REQUIRED WORK: When you copy the listing, skip the images and return each line verbatim.

*** THE INPUT Section Begins ***

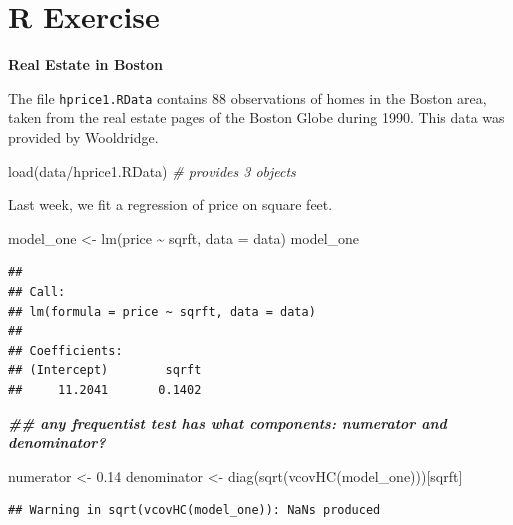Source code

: \documentclass[
]{book}
\newenvironment{Shaded}{\begin{snugshade}}{\end{snugshade}}
\newcommand{\AttributeTok}[1]{\textcolor[rgb]{0.77,0.63,0.00}{#1}}
\newcommand{\CommentTok}[1]{\textcolor[rgb]{0.56,0.35,0.01}{\textit{#1}}}
\newcommand{\DocumentationTok}[1]{\textcolor[rgb]{0.56,0.35,0.01}{\textbf{\textit{#1}}}}
\newcommand{\FloatTok}[1]{\textcolor[rgb]{0.00,0.00,0.81}{#1}}
\newcommand{\FunctionTok}[1]{\textcolor[rgb]{0.00,0.00,0.00}{#1}}
\newcommand{\NormalTok}[1]{#1}
\newcommand{\OtherTok}[1]{\textcolor[rgb]{0.56,0.35,0.01}{#1}}
\newcommand{\SpecialCharTok}[1]{\textcolor[rgb]{0.00,0.00,0.00}{#1}}
\newcommand{\StringTok}[1]{\textcolor[rgb]{0.31,0.60,0.02}{#1}}
\theoremstyle{definition}
\theoremstyle{definition}
\theoremstyle{definition}
\theoremstyle{definition}
\theoremstyle{remark}
\begin{document}
\hypertarget{r-exercise-1}{%
\section{R Exercise}\label{r-exercise-1}}

\textbf{Real Estate in Boston}

The file \texttt{hprice1.RData} contains 88 observations of homes in the Boston area, taken from the real estate pages of the Boston Globe during 1990. This data was provided by Wooldridge.

\begin{Shaded}
\begin{Highlighting}[]
\FunctionTok{load}\NormalTok{(}\StringTok{\textquotesingle{}data/hprice1.RData\textquotesingle{}}\NormalTok{) }\CommentTok{\# provides 3 objects }
\end{Highlighting}
\end{Shaded}

Last week, we fit a regression of price on square feet.

\begin{Shaded}
\begin{Highlighting}[]
\NormalTok{model\_one }\OtherTok{\textless{}{-}} \FunctionTok{lm}\NormalTok{(price }\SpecialCharTok{\textasciitilde{}}\NormalTok{ sqrft, }\AttributeTok{data =}\NormalTok{ data)}
\NormalTok{model\_one}
\end{Highlighting}
\end{Shaded}

\begin{verbatim}
## 
## Call:
## lm(formula = price ~ sqrft, data = data)
## 
## Coefficients:
## (Intercept)        sqrft  
##     11.2041       0.1402
\end{verbatim}

\begin{Shaded}
\begin{Highlighting}[]
\DocumentationTok{\#\# any frequentist test has what components: numerator and denominator? }

\NormalTok{numerator   }\OtherTok{\textless{}{-}} \FloatTok{0.14}
\NormalTok{denominator }\OtherTok{\textless{}{-}} \FunctionTok{diag}\NormalTok{(}\FunctionTok{sqrt}\NormalTok{(}\FunctionTok{vcovHC}\NormalTok{(model\_one)))[}\StringTok{\textquotesingle{}sqrft\textquotesingle{}}\NormalTok{]}
\end{Highlighting}
\end{Shaded}

\begin{verbatim}
## Warning in sqrt(vcovHC(model_one)): NaNs produced
\end{verbatim}
\end{document}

*** THE INPUT Section Ends ***

OUTPUT FOR THIS TASK:
Source code

: \documentclass[
]{book}
\newenvironment{Shaded}{\begin{snugshade}}{\end{snugshade}}
\newcommand{\AttributeTok}[1]{\textcolor[rgb]{0.77,0.63,0.00}{#1}}
\newcommand{\CommentTok}[1]{\textcolor[rgb]{0.56,0.35,0.01}{\textit{#1}}}
\newcommand{\DocumentationTok}[1]{\textcolor[rgb]{0.56,0.35,0.01}{\textbf{\textit{#1}}}}
\newcommand{\FloatTok}[1]{\textcolor[rgb]{0.00,0.00,0.81}{#1}}
\newcommand{\FunctionTok}[1]{\textcolor[rgb]{0.00,0.00,0.00}{#1}}
\newcommand{\NormalTok}[1]{#1}
\newcommand{\OtherTok}[1]{\textcolor[rgb]{0.56,0.35,0.01}{#1}}
\newcommand{\SpecialCharTok}[1]{\textcolor[rgb]{0.00,0.00,0.00}{#1}}
\newcommand{\StringTok}[1]{\textcolor[rgb]{0.31,0.60,0.02}{#1}}
\theoremstyle{definition}
\theoremstyle{definition}
\theoremstyle{definition}
\theoremstyle{definition}
\theoremstyle{remark}
\begin{document}
\hypertarget{r-exercise-1}{%
\section{R Exercise}\label{r-exercise-1}}

\textbf{Real Estate in Boston}

The file \texttt{hprice1.RData} contains 88 observations of homes in the Boston area, taken from the real estate pages of the Boston Globe during 1990. This data was provided by Wooldridge.

\begin{Shaded}
\begin{Highlighting}[]
\FunctionTok{load}\NormalTok{(}\StringTok{\textquotesingle{}data/hprice1.RData\textquotesingle{}}\NormalTok{) }\CommentTok{\# provides 3 objects }
\end{Highlighting}
\end{Shaded}

Last week, we fit a regression of price on square feet.

\begin{Shaded}
\begin{Highlighting}[]
\NormalTok{model\_one }\OtherTok{\textless{}{-}} \FunctionTok{lm}\NormalTok{(price }\SpecialCharTok{\textasciitilde{}}\NormalTok{ sqrft, }\AttributeTok{data =}\NormalTok{ data)}
\NormalTok{model\_one}
\end{Highlighting}
\end{Shaded}

\begin{verbatim}
## 
## Call:
## lm(formula = price ~ sqrft, data = data)
## 
## Coefficients:
## (Intercept)        sqrft  
##     11.2041       0.1402
\end{verbatim}

\begin{Shaded}
\begin{Highlighting}[]
\DocumentationTok{\#\# any frequentist test has what components: numerator and denominator? }

\NormalTok{numerator   }\OtherTok{\textless{}{-}} \FloatTok{0.14}
\NormalTok{denominator }\OtherTok{\textless{}{-}} \FunctionTok{diag}\NormalTok{(}\FunctionTok{sqrt}\NormalTok{(}\FunctionTok{vcovHC}\NormalTok{(model\_one)))[}\StringTok{\textquotesingle{}sqrft\textquotesingle{}}\NormalTok{]}
\end{Highlighting}
\end{Shaded}

\begin{verbatim}
## Warning in sqrt(vcovHC(model_one)): NaNs produced
\end{verbatim}
\end{document}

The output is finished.